● **PROBLEM DESCRIPTION**: Determine the count of lines containing "your" in the entries below and return only that figure.

***** PROVIDED DATA *****

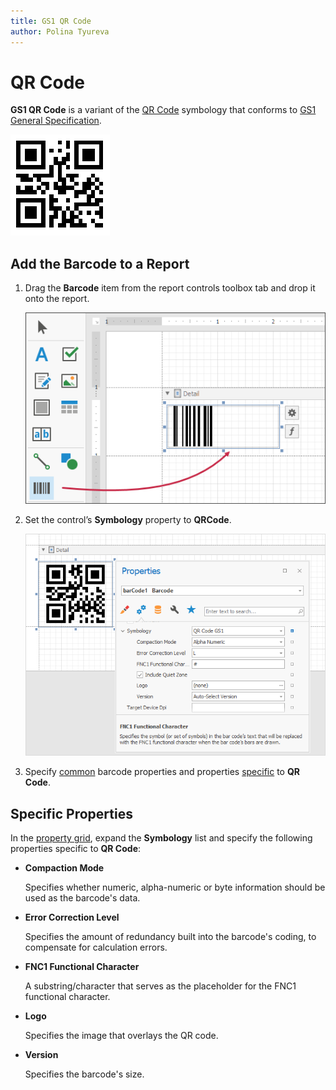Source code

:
 ```yaml
---
title: GS1 QR Code
author: Polina Tyureva
---
```

# QR Code

**GS1 QR Code** is a variant of the [QR Code](https://en.wikipedia.org/wiki/QR_code) symbology that conforms to [GS1 General Specification](https://www.gs1.org/standards/barcodes-epcrfid-id-keys/gs1-general-specifications).

![](../../../../../images/barcode-gs1-qr-code.png)

## Add the Barcode to a Report

1. Drag the **Barcode** item from the report controls toolbox tab and drop it onto the report. 

    ![](../../../../../images/drag-and-drop-barcode.png)

2. Set the control’s **Symbology** property to **QRCode**. 

    ![](../../../../../images/gs1-qrcode-in-designer.png)

3. Specify [common](add-bar-codes-to-a-report.md) barcode properties and properties [specific](#specific-properties) to **QR Code**.

## Specific Properties

In the [property grid](../../report-designer-tools/ui-panels/property-grid-tabbed-view.md), expand the **Symbology** list and specify the following properties specific to **QR Code**:

* **Compaction Mode**

    Specifies whether numeric, alpha-numeric or byte information should be used as the barcode's data.
	
* **Error Correction Level**

    Specifies the amount of redundancy built into the barcode's coding, to compensate for calculation errors.

* **FNC1 Functional Character**

    A substring/character that serves as the placeholder for the FNC1 functional character.
	
* **Logo**

    Specifies the image that overlays the QR code.    

* **Version**

    Specifies the barcode's size.
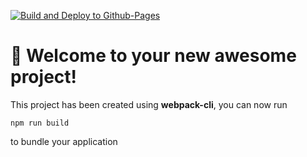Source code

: [![Build and Deploy to Github-Pages](https://github.com/afarago/blpy.attilafarago.hu/actions/workflows/build-deploy-pages.yml/badge.svg)](https://github.com/afarago/blpy.attilafarago.hu/actions/workflows/build-deploy-pages.yml)

# 🚀 Welcome to your new awesome project!

This project has been created using **webpack-cli**, you can now run

```
npm run build
```

to bundle your application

*****

● **RESPONSE BELOW**: 2